[Source texts of formatted documents]
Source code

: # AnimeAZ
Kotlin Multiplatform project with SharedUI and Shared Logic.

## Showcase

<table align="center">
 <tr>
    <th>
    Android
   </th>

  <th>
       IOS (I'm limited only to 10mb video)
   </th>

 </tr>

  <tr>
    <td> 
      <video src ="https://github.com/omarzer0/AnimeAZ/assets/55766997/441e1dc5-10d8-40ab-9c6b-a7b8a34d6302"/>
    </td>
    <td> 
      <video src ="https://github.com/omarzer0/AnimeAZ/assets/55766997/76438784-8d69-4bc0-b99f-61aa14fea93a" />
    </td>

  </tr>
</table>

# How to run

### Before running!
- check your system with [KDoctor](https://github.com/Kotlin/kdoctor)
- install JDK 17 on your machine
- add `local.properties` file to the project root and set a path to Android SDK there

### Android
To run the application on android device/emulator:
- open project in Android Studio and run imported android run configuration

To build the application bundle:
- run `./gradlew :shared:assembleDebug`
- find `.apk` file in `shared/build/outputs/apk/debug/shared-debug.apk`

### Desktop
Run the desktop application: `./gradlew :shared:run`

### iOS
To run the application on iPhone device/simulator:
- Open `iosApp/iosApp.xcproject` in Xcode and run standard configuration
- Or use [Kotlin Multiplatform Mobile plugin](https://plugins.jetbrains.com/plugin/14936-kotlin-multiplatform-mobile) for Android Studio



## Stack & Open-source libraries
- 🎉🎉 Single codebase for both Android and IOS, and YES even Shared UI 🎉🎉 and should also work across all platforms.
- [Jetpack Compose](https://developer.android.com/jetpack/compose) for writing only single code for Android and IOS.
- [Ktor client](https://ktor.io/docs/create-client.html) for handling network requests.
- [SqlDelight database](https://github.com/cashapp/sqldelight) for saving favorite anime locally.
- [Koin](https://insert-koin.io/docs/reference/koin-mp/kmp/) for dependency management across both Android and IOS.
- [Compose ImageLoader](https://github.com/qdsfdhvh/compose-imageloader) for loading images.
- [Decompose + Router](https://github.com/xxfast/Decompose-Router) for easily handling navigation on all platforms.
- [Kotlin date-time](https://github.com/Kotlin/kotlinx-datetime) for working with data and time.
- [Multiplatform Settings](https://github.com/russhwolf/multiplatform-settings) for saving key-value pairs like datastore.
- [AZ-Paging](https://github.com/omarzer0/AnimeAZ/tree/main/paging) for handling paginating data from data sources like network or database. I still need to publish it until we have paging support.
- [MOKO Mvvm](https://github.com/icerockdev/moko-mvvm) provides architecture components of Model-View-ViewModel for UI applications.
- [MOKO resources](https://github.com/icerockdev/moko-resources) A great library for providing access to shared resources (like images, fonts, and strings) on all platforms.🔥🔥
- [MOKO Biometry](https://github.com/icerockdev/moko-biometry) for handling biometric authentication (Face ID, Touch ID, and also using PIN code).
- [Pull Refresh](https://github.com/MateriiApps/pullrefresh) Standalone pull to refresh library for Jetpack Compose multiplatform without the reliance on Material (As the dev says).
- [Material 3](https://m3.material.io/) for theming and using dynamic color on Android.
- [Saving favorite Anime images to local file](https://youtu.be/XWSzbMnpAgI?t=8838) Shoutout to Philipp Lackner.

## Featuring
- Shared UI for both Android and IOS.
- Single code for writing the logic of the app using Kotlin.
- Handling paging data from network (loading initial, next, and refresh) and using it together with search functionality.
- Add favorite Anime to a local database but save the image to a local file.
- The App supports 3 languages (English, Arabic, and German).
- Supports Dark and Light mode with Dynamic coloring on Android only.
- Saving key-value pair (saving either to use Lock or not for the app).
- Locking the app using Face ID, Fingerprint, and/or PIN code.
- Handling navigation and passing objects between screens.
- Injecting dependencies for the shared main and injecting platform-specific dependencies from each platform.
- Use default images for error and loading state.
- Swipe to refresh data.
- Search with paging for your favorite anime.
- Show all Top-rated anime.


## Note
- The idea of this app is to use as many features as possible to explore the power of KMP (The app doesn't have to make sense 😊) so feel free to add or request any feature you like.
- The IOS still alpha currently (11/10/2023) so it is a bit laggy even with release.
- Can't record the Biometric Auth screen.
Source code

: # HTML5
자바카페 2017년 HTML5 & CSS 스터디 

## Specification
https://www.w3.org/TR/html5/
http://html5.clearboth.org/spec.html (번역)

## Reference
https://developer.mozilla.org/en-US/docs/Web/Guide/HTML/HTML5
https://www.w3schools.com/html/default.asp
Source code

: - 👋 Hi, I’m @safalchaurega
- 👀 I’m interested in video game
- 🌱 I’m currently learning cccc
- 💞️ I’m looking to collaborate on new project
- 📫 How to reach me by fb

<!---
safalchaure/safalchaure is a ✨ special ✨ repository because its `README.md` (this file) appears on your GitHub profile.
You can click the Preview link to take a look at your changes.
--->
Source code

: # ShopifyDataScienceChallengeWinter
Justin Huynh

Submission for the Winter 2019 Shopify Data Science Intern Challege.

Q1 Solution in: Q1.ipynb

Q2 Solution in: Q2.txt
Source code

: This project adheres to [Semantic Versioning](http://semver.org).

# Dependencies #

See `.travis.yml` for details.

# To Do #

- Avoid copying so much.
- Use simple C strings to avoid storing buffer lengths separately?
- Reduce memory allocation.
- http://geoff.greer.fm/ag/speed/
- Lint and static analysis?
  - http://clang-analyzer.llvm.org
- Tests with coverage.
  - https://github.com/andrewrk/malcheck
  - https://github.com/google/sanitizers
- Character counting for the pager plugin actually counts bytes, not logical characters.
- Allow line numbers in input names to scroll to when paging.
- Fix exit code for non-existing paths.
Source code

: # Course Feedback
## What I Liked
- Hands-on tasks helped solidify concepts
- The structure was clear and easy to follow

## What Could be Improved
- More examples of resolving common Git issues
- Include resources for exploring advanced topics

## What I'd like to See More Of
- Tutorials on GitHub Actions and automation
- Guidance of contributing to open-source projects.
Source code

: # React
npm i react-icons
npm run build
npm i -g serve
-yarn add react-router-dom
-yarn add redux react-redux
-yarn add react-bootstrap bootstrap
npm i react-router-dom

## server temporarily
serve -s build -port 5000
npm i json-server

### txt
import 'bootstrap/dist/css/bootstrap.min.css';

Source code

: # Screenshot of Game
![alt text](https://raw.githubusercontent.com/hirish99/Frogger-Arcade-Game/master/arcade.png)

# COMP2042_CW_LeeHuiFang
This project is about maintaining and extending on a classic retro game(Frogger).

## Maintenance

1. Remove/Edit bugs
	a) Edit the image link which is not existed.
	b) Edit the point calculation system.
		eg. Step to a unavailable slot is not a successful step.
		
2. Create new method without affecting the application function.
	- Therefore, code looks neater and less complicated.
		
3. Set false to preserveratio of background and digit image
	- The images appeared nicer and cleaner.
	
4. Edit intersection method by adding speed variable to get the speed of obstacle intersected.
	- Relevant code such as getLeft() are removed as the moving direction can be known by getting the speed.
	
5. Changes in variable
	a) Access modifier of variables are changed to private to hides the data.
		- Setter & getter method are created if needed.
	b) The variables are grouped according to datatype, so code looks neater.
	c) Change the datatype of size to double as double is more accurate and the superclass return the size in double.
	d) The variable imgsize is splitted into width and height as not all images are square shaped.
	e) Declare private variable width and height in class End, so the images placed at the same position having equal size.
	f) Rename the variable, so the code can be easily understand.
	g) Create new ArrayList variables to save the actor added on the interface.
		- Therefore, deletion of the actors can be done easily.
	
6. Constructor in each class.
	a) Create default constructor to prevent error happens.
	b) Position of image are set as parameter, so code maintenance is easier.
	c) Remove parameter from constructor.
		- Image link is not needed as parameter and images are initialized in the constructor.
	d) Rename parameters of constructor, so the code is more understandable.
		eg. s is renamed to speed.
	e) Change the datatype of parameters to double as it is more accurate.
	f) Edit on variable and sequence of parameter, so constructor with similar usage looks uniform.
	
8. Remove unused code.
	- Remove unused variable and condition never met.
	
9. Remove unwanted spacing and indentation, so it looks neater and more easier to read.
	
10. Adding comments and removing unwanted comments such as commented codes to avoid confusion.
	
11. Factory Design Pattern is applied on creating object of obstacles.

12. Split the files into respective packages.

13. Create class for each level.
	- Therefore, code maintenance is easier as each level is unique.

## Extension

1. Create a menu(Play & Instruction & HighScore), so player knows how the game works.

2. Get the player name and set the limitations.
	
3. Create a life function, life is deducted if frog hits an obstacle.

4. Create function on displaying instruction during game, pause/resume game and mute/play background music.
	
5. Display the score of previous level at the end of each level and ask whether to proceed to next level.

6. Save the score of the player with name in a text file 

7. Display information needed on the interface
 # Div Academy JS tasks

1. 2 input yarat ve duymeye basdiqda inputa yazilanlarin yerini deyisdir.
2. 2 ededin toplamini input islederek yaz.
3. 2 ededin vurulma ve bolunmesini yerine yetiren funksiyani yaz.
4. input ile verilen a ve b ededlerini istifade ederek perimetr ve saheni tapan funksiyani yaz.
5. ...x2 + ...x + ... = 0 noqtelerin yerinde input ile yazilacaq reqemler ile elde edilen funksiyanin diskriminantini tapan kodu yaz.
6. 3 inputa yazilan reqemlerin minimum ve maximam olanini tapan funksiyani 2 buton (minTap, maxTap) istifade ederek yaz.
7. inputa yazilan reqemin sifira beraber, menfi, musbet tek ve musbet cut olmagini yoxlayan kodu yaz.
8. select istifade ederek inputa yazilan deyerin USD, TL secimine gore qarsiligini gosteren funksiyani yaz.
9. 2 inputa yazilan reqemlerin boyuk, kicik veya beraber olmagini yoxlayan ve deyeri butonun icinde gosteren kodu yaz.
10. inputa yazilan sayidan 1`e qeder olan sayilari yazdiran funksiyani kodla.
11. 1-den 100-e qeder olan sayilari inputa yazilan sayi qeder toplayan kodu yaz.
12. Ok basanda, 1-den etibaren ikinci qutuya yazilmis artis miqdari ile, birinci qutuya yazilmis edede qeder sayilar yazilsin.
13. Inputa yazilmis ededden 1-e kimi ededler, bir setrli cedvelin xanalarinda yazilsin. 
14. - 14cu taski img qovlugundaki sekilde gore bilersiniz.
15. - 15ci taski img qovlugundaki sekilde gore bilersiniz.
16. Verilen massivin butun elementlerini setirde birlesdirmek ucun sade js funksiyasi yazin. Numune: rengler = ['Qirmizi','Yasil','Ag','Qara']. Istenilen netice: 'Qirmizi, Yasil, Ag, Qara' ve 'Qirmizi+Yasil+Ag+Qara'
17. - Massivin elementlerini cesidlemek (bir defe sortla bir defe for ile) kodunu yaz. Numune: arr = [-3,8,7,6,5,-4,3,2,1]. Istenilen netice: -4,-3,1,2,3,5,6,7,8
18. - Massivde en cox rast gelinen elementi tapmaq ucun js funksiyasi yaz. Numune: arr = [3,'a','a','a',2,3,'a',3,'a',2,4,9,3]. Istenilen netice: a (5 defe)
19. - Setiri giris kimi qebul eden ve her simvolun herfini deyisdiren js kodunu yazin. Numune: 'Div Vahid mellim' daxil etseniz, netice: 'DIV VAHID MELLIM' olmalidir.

WORK TASK: Once you reach the line that contains "# Div Academy JS tasks", print it and every line after it exactly as written, stopping at the last line of the records and adding nothing.

YOUR RESPONSE:
 # Div Academy JS tasks

1. 2 input yarat ve duymeye basdiqda inputa yazilanlarin yerini deyisdir.
2. 2 ededin toplamini input islederek yaz.
3. 2 ededin vurulma ve bolunmesini yerine yetiren funksiyani yaz.
4. input ile verilen a ve b ededlerini istifade ederek perimetr ve saheni tapan funksiyani yaz.
5. ...x2 + ...x + ... = 0 noqtelerin yerinde input ile yazilacaq reqemler ile elde edilen funksiyanin diskriminantini tapan kodu yaz.
6. 3 inputa yazilan reqemlerin minimum ve maximam olanini tapan funksiyani 2 buton (minTap, maxTap) istifade ederek yaz.
7. inputa yazilan reqemin sifira beraber, menfi, musbet tek ve musbet cut olmagini yoxlayan kodu yaz.
8. select istifade ederek inputa yazilan deyerin USD, TL secimine gore qarsiligini gosteren funksiyani yaz.
9. 2 inputa yazilan reqemlerin boyuk, kicik veya beraber olmagini yoxlayan ve deyeri butonun icinde gosteren kodu yaz.
10. inputa yazilan sayidan 1`e qeder olan sayilari yazdiran funksiyani kodla.
11. 1-den 100-e qeder olan sayilari inputa yazilan sayi qeder toplayan kodu yaz.
12. Ok basanda, 1-den etibaren ikinci qutuya yazilmis artis miqdari ile, birinci qutuya yazilmis edede qeder sayilar yazilsin.
13. Inputa yazilmis ededden 1-e kimi ededler, bir setrli cedvelin xanalarinda yazilsin. 
14. - 14cu taski img qovlugundaki sekilde gore bilersiniz.
15. - 15ci taski img qovlugundaki sekilde gore bilersiniz.
16. Verilen massivin butun elementlerini setirde birlesdirmek ucun sade js funksiyasi yazin. Numune: rengler = ['Qirmizi','Yasil','Ag','Qara']. Istenilen netice: 'Qirmizi, Yasil, Ag, Qara' ve 'Qirmizi+Yasil+Ag+Qara'
17. - Massivin elementlerini cesidlemek (bir defe sortla bir defe for ile) kodunu yaz. Numune: arr = [-3,8,7,6,5,-4,3,2,1]. Istenilen netice: -4,-3,1,2,3,5,6,7,8
18. - Massivde en cox rast gelinen elementi tapmaq ucun js funksiyasi yaz. Numune: arr = [3,'a','a','a',2,3,'a',3,'a',2,4,9,3]. Istenilen netice: a (5 defe)
19. - Setiri giris kimi qebul eden ve her simvolun herfini deyisdiren js kodunu yazin. Numune: 'Div Vahid mellim' daxil etseniz, netice: 'DIV VAHID MELLIM' olmalidir.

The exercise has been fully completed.